Activity: For the entries that follow, produce an exact copy with no pictures in it.

(Data listing begins)

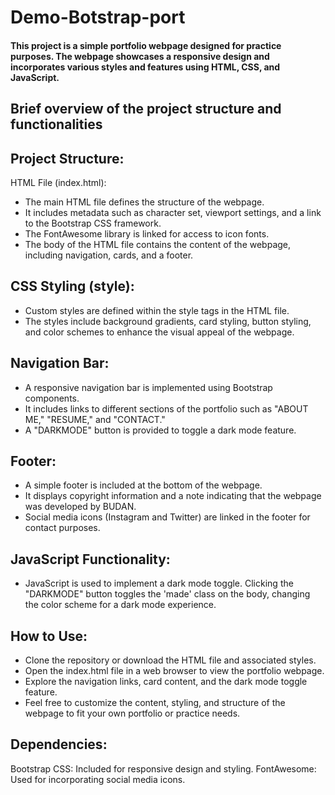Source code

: # Demo-Botstrap-port

#### This project is a simple portfolio webpage designed for practice purposes. The webpage showcases a responsive design and incorporates various styles and features using HTML, CSS, and JavaScript.

##  Brief overview of the project structure and functionalities



## Project Structure:

 HTML File (index.html):

- The main HTML file defines the structure of the webpage.
- It includes metadata such as character set, viewport settings, and a link to the Bootstrap CSS framework.
- The FontAwesome library is linked for access to icon fonts.
- The body of the HTML file contains the content of the webpage, including navigation, cards, and a footer.

## CSS Styling (style):

- Custom styles are defined within the style tags in the HTML file.
- The styles include background gradients, card styling, button styling, and color schemes to enhance the visual appeal of the webpage.

## Navigation Bar:

- A responsive navigation bar is implemented using Bootstrap components.
- It includes links to different sections of the portfolio such as "ABOUT ME," "RESUME," and "CONTACT."
- A "DARKMODE" button is provided to toggle a dark mode feature.

## Footer:

- A simple footer is included at the bottom of the webpage.
- It displays copyright information and a note indicating that the webpage was developed by BUDAN.
- Social media icons (Instagram and Twitter) are linked in the footer for contact purposes.

## JavaScript Functionality:

- JavaScript is used to implement a dark mode toggle. Clicking the "DARKMODE" button toggles the 'made' class on the body, changing the color scheme for a dark mode experience.


## How to Use:
- Clone the repository or download the HTML file and associated styles.
- Open the index.html file in a web browser to view the portfolio webpage.
- Explore the navigation links, card content, and the dark mode toggle feature.
- Feel free to customize the content, styling, and structure of the webpage to fit your own portfolio or practice needs.

## Dependencies:
Bootstrap CSS: Included for responsive design and styling.
FontAwesome: Used for incorporating social media icons.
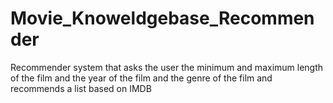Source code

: # Movie_Knoweldgebase_Recommender
Recommender system that asks the user the minimum and maximum length of the film and the year of the film and the genre of the film and recommends a list based on IMDB
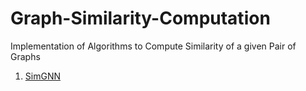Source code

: # Graph-Similarity-Computation
Implementation of Algorithms to Compute Similarity of a given Pair of Graphs

1. <a href = "https://arxiv.org/pdf/1808.05689v4.pdf">SimGNN</a>
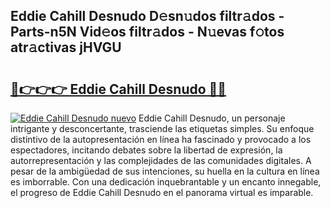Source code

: ## Eddie Cahill Desnudo D𝚎sn𝚞dos filtr𝚊dos - Parts-n5N Vid𝚎os filtr𝚊dos - N𝚞evas f𝚘tos atr𝚊ctivas jHVGU

# <h2><a href="http://mb4tpu.tromn.icu/?c=Eddie+Cahill+Desnudo">🔗👉👉👉 Eddie Cahill Desnudo 🔗🔗</a></h2>

[![Eddie Cahill Desnudo nuevo](https://i.imgur.com/pEAQMta.gif)](http://mb4tpu.tromn.icu/?c=Eddie+Cahill+Desnudo)
Eddie Cahill Desnudo, un personaje intrigante y desconcertante, trasciende las etiquetas simples. Su enfoque distintivo de la autopresentación en línea ha fascinado y provocado a los espectadores, incitando debates sobre la libertad de expresión, la autorrepresentación y las complejidades de las comunidades digitales. A pesar de la ambigüedad de sus intenciones, su huella en la cultura en línea es imborrable. Con una dedicación inquebrantable y un encanto innegable, el progreso de Eddie Cahill Desnudo en el panorama virtual es imparable.
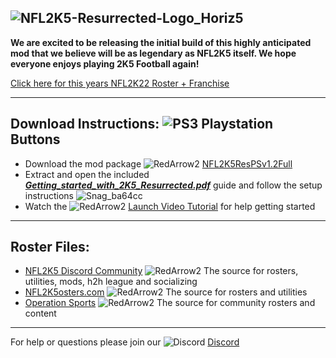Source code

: ## ![NFL2K5-Resurrected-Logo_Horiz5](https://user-images.githubusercontent.com/69597675/125652934-6b21a6c3-e700-4709-8e10-01deb62d37f7.png)
**We are excited to be releasing the initial build of this highly anticipated mod that we believe will be as legendary as NFL2K5 itself. We hope everyone enjoys playing 2K5 Football again!**

[Click here for this years NFL2K22 Roster + Franchise](https://github.com/lostsoul63b/NFL2K5-Resurrected/blob/main/PCSX2/notes/2K22LaunchRatings.md)

---------
## Download Instructions: ![PS3](https://user-images.githubusercontent.com/69597675/125670845-094394b0-7d78-43d7-9b1f-d2d2fc33549f.png) Playstation Buttons
* Download the mod package ![RedArrow2](https://user-images.githubusercontent.com/69597675/125669440-bcf4c873-527c-4524-9426-9488c71fbbde.png)
 [NFL2K5ResPSv1.2Full](https://www.mediafire.com/file/wz45zvbbkpx8q7n/NFL2K22LaunchRatings.zip/file)
* Extract and open the included [***Getting_started_with_2K5_Resurrected.pdf***](https://github.com/lostsoul63b/NFL2K5-Resurrected/blob/main/PCSX2/notes/Getting_started_with_2K5_Resurrected.pdf) guide and follow the setup instructions
![Snag_ba64cc](https://user-images.githubusercontent.com/69597675/126350662-fc17f4e6-a58b-499e-a257-1b2cabd12232.png)
* Watch the ![RedArrow2](https://user-images.githubusercontent.com/69597675/125669440-bcf4c873-527c-4524-9426-9488c71fbbde.png) [Launch Video Tutorial](https://youtu.be/FELJizbEUdM) for help getting started

---------
## Roster Files:
* [NFL2K5 Discord Community](https://discord.gg/sBVXzYb) ![RedArrow2](https://user-images.githubusercontent.com/69597675/125669440-bcf4c873-527c-4524-9426-9488c71fbbde.png) The source for rosters, utilities, mods, h2h league and socializing
* [NFL2K5osters.com](http://nfl2k5rosters.com/) ![RedArrow2](https://user-images.githubusercontent.com/69597675/125669440-bcf4c873-527c-4524-9426-9488c71fbbde.png) The source for rosters and utilities
* [Operation Sports](https://forums.operationsports.com/forums/espn-nfl-2k5-rosters/) ![RedArrow2](https://user-images.githubusercontent.com/69597675/125669440-bcf4c873-527c-4524-9426-9488c71fbbde.png) The source for community rosters and content
---------
For help or questions please join our ![Discord](https://user-images.githubusercontent.com/69597675/124640725-d1e88980-de5b-11eb-926d-ec5f55b19a62.png) [Discord](https://discord.gg/sBVXzYb)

(Data listing ends)

Solved exercise:
Source code

: # Demo-Botstrap-port

#### This project is a simple portfolio webpage designed for practice purposes. The webpage showcases a responsive design and incorporates various styles and features using HTML, CSS, and JavaScript.

##  Brief overview of the project structure and functionalities



## Project Structure:

 HTML File (index.html):

- The main HTML file defines the structure of the webpage.
- It includes metadata such as character set, viewport settings, and a link to the Bootstrap CSS framework.
- The FontAwesome library is linked for access to icon fonts.
- The body of the HTML file contains the content of the webpage, including navigation, cards, and a footer.

## CSS Styling (style):

- Custom styles are defined within the style tags in the HTML file.
- The styles include background gradients, card styling, button styling, and color schemes to enhance the visual appeal of the webpage.

## Navigation Bar:

- A responsive navigation bar is implemented using Bootstrap components.
- It includes links to different sections of the portfolio such as "ABOUT ME," "RESUME," and "CONTACT."
- A "DARKMODE" button is provided to toggle a dark mode feature.

## Footer:

- A simple footer is included at the bottom of the webpage.
- It displays copyright information and a note indicating that the webpage was developed by BUDAN.
- Social media icons (Instagram and Twitter) are linked in the footer for contact purposes.

## JavaScript Functionality:

- JavaScript is used to implement a dark mode toggle. Clicking the "DARKMODE" button toggles the 'made' class on the body, changing the color scheme for a dark mode experience.


## How to Use:
- Clone the repository or download the HTML file and associated styles.
- Open the index.html file in a web browser to view the portfolio webpage.
- Explore the navigation links, card content, and the dark mode toggle feature.
- Feel free to customize the content, styling, and structure of the webpage to fit your own portfolio or practice needs.

## Dependencies:
Bootstrap CSS: Included for responsive design and styling.
FontAwesome: Used for incorporating social media icons.
Source code

: # Movie_Knoweldgebase_Recommender
Recommender system that asks the user the minimum and maximum length of the film and the year of the film and the genre of the film and recommends a list based on IMDB
Source code

: # Graph-Similarity-Computation
Implementation of Algorithms to Compute Similarity of a given Pair of Graphs

1. <a href = "https://arxiv.org/pdf/1808.05689v4.pdf">SimGNN</a>
Source code

: ## Eddie Cahill Desnudo D𝚎sn𝚞dos filtr𝚊dos - Parts-n5N Vid𝚎os filtr𝚊dos - N𝚞evas f𝚘tos atr𝚊ctivas jHVGU

# <h2><a href="http://mb4tpu.tromn.icu/?c=Eddie+Cahill+Desnudo">🔗👉👉👉 Eddie Cahill Desnudo 🔗🔗</a></h2>

[![Eddie Cahill Desnudo nuevo](https://i.imgur.com/pEAQMta.gif)](http://mb4tpu.tromn.icu/?c=Eddie+Cahill+Desnudo)
Eddie Cahill Desnudo, un personaje intrigante y desconcertante, trasciende las etiquetas simples. Su enfoque distintivo de la autopresentación en línea ha fascinado y provocado a los espectadores, incitando debates sobre la libertad de expresión, la autorrepresentación y las complejidades de las comunidades digitales. A pesar de la ambigüedad de sus intenciones, su huella en la cultura en línea es imborrable. Con una dedicación inquebrantable y un encanto innegable, el progreso de Eddie Cahill Desnudo en el panorama virtual es imparable.
Source code

: ## ![NFL2K5-Resurrected-Logo_Horiz5](https://user-images.githubusercontent.com/69597675/125652934-6b21a6c3-e700-4709-8e10-01deb62d37f7.png)
**We are excited to be releasing the initial build of this highly anticipated mod that we believe will be as legendary as NFL2K5 itself. We hope everyone enjoys playing 2K5 Football again!**

[Click here for this years NFL2K22 Roster + Franchise](https://github.com/lostsoul63b/NFL2K5-Resurrected/blob/main/PCSX2/notes/2K22LaunchRatings.md)

---------
## Download Instructions: ![PS3](https://user-images.githubusercontent.com/69597675/125670845-094394b0-7d78-43d7-9b1f-d2d2fc33549f.png) Playstation Buttons
* Download the mod package ![RedArrow2](https://user-images.githubusercontent.com/69597675/125669440-bcf4c873-527c-4524-9426-9488c71fbbde.png)
 [NFL2K5ResPSv1.2Full](https://www.mediafire.com/file/wz45zvbbkpx8q7n/NFL2K22LaunchRatings.zip/file)
* Extract and open the included [***Getting_started_with_2K5_Resurrected.pdf***](https://github.com/lostsoul63b/NFL2K5-Resurrected/blob/main/PCSX2/notes/Getting_started_with_2K5_Resurrected.pdf) guide and follow the setup instructions
![Snag_ba64cc](https://user-images.githubusercontent.com/69597675/126350662-fc17f4e6-a58b-499e-a257-1b2cabd12232.png)
* Watch the ![RedArrow2](https://user-images.githubusercontent.com/69597675/125669440-bcf4c873-527c-4524-9426-9488c71fbbde.png) [Launch Video Tutorial](https://youtu.be/FELJizbEUdM) for help getting started

---------
## Roster Files:
* [NFL2K5 Discord Community](https://discord.gg/sBVXzYb) ![RedArrow2](https://user-images.githubusercontent.com/69597675/125669440-bcf4c873-527c-4524-9426-9488c71fbbde.png) The source for rosters, utilities, mods, h2h league and socializing
* [NFL2K5osters.com](http://nfl2k5rosters.com/) ![RedArrow2](https://user-images.githubusercontent.com/69597675/125669440-bcf4c873-527c-4524-9426-9488c71fbbde.png) The source for rosters and utilities
* [Operation Sports](https://forums.operationsports.com/forums/espn-nfl-2k5-rosters/) ![RedArrow2](https://user-images.githubusercontent.com/69597675/125669440-bcf4c873-527c-4524-9426-9488c71fbbde.png) The source for community rosters and content
---------
For help or questions please join our ![Discord](https://user-images.githubusercontent.com/69597675/124640725-d1e88980-de5b-11eb-926d-ec5f55b19a62.png) [Discord](https://discord.gg/sBVXzYb)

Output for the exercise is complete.